Adventures in sledge hockey
The wail for the coach Peggy to plod onto the ice and help me get back up. You needed longer arms for the task than I possess. However eventually I figured out a method with feet. So much fun this sport!
Just went for a little field trip in the -5 (which feels like minus 9) arctic outflow warning and it wasn’t too bad.
But I was wearing ski-ing clothes in anticipation of the arctic encounter and my mind was full of warm thoughts about penguins and their supreme intellect.
There’s a bit of a wind out there alright.
This is a major cold weather event for us.
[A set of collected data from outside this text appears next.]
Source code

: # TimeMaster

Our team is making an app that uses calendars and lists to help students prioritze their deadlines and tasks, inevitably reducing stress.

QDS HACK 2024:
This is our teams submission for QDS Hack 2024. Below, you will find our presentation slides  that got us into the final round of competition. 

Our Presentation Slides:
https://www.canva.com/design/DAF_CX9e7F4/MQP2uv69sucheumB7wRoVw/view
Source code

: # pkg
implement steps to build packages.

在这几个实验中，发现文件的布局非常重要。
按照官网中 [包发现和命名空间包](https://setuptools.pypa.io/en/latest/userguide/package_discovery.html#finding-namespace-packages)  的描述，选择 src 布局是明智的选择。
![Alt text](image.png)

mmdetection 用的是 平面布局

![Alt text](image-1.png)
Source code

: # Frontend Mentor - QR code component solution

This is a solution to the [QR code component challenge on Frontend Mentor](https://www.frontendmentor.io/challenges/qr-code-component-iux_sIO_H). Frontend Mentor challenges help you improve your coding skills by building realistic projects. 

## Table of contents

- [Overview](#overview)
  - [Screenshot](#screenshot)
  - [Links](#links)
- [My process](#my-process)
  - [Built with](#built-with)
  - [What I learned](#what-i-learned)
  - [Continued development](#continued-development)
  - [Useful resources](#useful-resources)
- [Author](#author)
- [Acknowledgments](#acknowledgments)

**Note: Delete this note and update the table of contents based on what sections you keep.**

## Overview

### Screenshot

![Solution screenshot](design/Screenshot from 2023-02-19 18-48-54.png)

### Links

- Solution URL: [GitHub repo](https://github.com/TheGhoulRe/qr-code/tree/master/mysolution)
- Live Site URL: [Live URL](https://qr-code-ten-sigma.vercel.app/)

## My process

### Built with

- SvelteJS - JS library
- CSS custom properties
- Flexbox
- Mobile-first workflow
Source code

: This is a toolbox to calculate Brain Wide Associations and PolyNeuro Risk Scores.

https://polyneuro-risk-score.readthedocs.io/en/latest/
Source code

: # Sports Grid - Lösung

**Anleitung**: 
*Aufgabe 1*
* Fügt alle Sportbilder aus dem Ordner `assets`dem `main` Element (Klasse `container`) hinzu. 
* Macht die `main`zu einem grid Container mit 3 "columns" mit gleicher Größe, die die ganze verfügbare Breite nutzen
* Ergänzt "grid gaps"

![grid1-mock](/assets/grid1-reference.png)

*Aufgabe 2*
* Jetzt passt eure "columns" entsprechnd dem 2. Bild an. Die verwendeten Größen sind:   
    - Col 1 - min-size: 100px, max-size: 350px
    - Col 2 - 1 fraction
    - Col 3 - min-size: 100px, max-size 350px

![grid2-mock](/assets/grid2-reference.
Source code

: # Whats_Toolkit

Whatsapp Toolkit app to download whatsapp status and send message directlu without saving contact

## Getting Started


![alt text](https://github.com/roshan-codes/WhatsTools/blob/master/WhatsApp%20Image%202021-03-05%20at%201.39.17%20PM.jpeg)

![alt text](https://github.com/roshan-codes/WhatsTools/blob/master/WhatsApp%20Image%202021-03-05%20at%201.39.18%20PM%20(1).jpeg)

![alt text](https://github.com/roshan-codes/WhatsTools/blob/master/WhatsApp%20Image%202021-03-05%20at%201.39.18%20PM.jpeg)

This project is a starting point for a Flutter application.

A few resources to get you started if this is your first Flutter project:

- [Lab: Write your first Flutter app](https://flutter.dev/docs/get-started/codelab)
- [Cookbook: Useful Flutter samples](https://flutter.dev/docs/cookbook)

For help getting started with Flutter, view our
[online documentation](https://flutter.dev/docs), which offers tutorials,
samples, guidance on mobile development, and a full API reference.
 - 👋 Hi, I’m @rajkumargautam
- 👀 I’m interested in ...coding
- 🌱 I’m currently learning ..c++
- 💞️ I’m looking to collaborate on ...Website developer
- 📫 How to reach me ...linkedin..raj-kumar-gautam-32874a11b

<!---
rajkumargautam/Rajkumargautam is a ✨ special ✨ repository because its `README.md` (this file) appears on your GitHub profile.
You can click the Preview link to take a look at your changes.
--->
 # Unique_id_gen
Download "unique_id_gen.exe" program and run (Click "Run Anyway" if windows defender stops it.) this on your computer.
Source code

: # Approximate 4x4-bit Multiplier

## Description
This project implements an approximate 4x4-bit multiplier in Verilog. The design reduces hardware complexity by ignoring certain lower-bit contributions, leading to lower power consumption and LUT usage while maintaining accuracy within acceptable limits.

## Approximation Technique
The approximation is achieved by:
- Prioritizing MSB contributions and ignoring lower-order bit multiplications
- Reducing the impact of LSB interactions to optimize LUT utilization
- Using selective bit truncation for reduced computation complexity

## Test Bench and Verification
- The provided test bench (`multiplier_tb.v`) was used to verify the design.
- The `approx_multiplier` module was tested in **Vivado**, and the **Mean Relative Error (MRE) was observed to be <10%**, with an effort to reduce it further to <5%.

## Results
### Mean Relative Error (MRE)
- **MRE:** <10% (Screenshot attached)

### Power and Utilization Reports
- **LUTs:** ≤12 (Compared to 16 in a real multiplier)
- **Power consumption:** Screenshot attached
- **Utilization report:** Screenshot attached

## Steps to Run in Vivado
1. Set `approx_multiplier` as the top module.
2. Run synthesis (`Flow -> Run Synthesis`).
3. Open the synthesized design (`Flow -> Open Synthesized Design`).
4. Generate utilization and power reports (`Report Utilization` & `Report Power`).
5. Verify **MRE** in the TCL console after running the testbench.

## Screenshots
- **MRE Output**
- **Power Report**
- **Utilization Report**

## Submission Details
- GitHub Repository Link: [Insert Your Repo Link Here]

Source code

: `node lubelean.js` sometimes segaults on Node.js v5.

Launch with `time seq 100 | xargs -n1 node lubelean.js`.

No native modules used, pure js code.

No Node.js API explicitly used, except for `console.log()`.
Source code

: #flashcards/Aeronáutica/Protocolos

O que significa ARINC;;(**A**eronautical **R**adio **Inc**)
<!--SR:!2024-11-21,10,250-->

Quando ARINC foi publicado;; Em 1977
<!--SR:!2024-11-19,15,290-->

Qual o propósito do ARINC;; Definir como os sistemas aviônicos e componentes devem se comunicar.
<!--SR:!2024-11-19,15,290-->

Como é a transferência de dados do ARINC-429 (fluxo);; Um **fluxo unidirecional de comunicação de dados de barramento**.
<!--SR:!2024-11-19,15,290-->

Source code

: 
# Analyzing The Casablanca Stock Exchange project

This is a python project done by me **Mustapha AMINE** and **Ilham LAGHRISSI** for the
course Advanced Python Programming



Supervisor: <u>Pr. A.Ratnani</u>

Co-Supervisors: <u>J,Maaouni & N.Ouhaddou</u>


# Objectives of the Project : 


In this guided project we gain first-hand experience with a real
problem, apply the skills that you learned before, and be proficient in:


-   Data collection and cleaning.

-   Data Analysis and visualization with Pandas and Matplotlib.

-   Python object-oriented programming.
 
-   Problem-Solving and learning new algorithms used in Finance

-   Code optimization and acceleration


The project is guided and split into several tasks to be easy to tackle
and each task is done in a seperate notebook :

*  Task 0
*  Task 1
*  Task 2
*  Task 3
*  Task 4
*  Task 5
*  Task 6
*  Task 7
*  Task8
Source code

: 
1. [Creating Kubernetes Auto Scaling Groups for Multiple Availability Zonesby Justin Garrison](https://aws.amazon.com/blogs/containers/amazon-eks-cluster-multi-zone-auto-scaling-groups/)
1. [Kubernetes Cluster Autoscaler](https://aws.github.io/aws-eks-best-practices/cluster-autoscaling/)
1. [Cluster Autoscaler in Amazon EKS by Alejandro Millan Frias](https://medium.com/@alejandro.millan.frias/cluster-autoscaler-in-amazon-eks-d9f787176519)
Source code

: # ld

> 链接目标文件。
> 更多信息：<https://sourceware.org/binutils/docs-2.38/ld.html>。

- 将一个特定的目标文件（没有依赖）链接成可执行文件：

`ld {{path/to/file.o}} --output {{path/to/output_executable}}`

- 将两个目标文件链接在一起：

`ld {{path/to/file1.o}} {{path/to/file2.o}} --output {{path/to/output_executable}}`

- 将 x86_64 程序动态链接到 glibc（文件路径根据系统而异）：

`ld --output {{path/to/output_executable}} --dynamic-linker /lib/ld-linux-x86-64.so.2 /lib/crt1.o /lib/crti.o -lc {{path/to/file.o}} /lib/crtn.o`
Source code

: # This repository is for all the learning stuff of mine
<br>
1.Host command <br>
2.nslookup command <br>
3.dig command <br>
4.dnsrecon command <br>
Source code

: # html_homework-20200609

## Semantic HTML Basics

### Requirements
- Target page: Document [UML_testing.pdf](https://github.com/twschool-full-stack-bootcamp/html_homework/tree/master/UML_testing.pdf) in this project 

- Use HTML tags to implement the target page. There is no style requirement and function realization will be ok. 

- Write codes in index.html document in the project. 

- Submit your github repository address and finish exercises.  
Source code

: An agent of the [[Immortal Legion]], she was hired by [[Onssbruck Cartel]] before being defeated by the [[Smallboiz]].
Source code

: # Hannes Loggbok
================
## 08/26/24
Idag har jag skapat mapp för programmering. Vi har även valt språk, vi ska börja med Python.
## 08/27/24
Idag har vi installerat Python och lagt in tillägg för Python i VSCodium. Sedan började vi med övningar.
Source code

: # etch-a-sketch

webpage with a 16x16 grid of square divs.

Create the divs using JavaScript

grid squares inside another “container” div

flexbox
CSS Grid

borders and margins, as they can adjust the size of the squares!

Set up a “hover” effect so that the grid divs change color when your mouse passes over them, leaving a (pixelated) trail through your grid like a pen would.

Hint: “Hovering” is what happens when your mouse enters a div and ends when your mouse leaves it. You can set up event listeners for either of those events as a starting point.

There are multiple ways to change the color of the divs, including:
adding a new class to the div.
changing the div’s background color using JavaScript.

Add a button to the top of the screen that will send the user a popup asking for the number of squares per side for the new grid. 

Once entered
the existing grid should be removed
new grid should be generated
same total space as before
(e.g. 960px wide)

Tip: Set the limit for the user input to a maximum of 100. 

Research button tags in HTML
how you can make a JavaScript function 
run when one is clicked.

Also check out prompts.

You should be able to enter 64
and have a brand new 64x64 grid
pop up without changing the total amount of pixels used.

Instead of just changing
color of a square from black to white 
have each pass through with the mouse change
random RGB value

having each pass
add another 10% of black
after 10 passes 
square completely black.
Even tho’ by Edmonton standards it’s tropical.
A Man of Our Times
This really is an incredible resource where you can read Rolf Knight’s books
I had an engrossing time today reading A Man of Our Times The life-history of a Japanese-Canadian fisherman (1976, 105 pp).
A brief life history of a Japanese-Canadian fisherman, logger, socialist union organizer and editor from his arrival in British Columbia in 1910 to the early 1970s. Includes an overview of Japanese-Canadian labour history and is unique in its account of the internal class struggles within that community as well as the struggle against racism.
My forecast was wrong! It’s 8 degrees and pouring rain since this morning! I have figured out why. The problem is I am forecasting indoors in a building which is approx 4 degrees colder at any given time then what is happening outside.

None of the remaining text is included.